• [Task instructions]: Locate each line of the material that contains "混合线性模型有时又称为多水平线性模型或层次结构线性模型由两个部分来决定", then return it.
━━━
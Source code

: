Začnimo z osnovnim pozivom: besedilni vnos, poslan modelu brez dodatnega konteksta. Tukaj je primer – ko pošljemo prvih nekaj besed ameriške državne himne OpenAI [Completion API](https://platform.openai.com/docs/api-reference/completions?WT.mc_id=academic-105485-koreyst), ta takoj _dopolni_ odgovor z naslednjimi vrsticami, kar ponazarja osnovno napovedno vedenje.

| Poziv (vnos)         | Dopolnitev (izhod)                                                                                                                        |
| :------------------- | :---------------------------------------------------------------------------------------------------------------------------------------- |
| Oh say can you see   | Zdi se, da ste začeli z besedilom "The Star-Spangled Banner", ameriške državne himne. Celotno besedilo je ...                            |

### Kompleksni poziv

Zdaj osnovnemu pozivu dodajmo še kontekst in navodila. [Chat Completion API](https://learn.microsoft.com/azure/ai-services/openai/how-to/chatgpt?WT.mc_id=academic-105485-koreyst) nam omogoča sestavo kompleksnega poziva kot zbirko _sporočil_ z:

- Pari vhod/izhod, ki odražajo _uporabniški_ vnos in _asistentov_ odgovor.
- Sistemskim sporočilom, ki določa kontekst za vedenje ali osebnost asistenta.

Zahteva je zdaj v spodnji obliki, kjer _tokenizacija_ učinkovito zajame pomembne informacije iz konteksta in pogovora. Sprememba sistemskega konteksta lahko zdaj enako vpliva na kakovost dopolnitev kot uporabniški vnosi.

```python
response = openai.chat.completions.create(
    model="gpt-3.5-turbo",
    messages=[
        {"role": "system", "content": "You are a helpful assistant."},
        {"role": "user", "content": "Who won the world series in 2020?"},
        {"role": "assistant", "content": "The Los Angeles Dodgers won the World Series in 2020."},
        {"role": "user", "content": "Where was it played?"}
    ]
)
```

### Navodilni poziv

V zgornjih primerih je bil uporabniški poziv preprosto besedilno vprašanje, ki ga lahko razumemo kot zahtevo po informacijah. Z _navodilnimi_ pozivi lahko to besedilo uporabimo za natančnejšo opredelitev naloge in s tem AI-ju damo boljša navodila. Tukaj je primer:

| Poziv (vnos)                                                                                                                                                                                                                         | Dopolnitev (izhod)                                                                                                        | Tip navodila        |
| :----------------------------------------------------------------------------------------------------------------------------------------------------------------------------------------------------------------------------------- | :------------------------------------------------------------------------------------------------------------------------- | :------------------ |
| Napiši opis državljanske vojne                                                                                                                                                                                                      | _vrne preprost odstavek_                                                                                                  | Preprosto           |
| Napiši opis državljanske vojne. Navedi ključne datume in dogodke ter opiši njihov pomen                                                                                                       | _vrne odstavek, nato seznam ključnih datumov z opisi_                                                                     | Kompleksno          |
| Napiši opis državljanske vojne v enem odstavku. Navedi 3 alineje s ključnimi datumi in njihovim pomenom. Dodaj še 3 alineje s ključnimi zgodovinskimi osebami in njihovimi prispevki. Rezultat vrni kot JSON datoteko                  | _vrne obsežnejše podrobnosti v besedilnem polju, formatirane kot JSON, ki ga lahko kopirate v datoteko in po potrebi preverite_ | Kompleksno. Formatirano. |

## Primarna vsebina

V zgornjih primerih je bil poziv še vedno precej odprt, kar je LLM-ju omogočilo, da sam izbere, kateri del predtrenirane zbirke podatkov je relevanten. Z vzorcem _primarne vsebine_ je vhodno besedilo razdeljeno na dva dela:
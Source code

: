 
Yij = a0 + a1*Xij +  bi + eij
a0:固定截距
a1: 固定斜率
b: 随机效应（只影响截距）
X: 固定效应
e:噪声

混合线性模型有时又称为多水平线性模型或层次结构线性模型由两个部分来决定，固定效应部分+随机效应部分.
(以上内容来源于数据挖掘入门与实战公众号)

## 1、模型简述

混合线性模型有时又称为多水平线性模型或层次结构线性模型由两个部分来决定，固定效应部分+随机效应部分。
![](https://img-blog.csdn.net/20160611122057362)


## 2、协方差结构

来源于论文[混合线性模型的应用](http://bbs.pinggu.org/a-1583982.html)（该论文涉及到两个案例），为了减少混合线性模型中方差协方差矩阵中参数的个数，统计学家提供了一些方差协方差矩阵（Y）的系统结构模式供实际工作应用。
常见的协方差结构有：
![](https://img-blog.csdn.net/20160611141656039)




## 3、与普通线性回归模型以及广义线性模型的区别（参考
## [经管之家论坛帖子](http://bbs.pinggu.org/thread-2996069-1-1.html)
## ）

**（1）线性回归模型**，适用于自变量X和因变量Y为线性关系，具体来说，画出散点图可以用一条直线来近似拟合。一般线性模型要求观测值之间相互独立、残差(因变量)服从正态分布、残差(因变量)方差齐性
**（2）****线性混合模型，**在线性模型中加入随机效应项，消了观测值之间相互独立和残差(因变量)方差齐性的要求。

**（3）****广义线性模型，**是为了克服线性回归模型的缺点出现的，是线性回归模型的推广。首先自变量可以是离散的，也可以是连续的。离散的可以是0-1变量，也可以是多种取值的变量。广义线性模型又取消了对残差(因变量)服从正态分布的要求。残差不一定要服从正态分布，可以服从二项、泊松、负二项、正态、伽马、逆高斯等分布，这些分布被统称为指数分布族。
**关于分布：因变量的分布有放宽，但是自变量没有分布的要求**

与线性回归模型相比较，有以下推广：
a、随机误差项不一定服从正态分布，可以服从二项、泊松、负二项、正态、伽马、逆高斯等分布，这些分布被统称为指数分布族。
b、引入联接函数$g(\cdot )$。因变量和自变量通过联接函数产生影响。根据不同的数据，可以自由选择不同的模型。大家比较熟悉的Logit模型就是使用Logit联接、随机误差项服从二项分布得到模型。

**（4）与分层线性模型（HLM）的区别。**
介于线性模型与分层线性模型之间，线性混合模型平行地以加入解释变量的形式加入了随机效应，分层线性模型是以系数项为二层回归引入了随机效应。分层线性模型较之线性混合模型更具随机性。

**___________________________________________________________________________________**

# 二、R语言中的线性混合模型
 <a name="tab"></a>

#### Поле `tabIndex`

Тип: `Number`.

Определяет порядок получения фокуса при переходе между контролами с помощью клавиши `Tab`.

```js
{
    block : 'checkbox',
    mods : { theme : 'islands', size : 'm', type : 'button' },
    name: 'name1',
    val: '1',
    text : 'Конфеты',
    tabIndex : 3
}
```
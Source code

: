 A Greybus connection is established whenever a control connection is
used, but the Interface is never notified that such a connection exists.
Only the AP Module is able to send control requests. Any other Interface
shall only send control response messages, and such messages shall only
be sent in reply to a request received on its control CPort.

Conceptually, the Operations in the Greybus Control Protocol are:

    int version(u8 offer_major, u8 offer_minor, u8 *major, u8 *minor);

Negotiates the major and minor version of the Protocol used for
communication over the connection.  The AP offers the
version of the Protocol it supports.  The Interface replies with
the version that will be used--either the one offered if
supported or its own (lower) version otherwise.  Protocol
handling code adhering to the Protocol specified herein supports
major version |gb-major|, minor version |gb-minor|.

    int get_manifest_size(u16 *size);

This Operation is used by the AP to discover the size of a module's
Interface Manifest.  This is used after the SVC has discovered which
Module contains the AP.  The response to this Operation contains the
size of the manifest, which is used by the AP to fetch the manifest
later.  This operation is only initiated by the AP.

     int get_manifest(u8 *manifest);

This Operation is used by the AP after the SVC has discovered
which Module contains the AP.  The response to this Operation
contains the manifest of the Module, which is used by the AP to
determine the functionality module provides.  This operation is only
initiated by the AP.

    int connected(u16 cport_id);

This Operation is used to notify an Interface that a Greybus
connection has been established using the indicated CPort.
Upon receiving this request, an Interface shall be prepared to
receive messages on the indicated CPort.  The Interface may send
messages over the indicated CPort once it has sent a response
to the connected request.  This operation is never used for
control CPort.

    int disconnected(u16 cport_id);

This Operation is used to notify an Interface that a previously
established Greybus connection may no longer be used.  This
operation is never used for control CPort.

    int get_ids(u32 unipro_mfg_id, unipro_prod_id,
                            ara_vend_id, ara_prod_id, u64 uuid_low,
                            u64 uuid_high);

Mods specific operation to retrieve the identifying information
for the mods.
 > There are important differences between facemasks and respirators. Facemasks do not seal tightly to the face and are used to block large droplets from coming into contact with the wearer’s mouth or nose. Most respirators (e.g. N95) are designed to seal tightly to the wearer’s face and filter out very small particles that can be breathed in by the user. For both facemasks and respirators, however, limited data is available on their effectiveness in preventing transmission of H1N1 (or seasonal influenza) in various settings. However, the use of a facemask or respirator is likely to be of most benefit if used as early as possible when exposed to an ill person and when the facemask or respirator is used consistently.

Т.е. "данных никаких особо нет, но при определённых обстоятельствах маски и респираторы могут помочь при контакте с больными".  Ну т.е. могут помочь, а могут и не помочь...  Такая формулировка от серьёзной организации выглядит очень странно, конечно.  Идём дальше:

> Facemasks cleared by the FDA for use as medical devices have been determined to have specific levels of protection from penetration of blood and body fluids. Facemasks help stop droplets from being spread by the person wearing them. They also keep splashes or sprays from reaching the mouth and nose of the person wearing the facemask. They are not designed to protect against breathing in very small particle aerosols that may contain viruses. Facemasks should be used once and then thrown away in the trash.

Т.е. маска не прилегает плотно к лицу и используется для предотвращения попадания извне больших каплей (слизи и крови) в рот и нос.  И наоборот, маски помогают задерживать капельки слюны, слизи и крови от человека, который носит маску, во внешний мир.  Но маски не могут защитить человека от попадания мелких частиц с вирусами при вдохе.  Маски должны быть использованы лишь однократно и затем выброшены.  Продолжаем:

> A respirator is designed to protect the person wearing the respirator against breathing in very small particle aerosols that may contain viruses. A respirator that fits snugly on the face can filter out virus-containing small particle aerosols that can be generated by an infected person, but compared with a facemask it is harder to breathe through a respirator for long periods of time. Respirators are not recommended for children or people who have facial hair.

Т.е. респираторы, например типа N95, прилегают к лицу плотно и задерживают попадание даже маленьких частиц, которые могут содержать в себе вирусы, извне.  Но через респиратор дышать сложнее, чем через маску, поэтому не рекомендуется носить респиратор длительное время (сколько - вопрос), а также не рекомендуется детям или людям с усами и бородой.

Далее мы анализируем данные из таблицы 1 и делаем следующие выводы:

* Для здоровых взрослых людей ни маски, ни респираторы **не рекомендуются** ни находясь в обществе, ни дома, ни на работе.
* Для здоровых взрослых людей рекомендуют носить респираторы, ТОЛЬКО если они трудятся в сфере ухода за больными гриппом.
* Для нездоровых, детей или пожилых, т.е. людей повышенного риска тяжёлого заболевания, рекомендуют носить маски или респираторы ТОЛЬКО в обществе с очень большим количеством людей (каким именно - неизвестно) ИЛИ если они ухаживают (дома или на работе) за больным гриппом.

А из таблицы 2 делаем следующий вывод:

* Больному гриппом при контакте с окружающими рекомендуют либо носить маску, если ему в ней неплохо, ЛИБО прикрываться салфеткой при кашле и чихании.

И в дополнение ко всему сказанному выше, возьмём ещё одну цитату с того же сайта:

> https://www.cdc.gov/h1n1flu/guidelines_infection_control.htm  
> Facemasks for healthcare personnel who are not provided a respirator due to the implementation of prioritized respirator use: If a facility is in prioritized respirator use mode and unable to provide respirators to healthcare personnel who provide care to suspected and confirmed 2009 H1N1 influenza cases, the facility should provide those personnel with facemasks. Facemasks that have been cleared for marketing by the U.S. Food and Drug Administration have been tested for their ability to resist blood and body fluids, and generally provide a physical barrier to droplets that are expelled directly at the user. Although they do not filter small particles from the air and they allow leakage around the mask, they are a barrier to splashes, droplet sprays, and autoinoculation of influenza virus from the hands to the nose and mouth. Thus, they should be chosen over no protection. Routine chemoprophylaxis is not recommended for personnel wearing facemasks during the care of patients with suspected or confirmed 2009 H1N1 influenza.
━━━
• [Written answer]:
混合线性模型有时又称为多水平线性模型或层次结构线性模型由两个部分来决定，固定效应部分+随机效应部分.
混合线性模型有时又称为多水平线性模型或层次结构线性模型由两个部分来决定，固定效应部分+随机效应部分。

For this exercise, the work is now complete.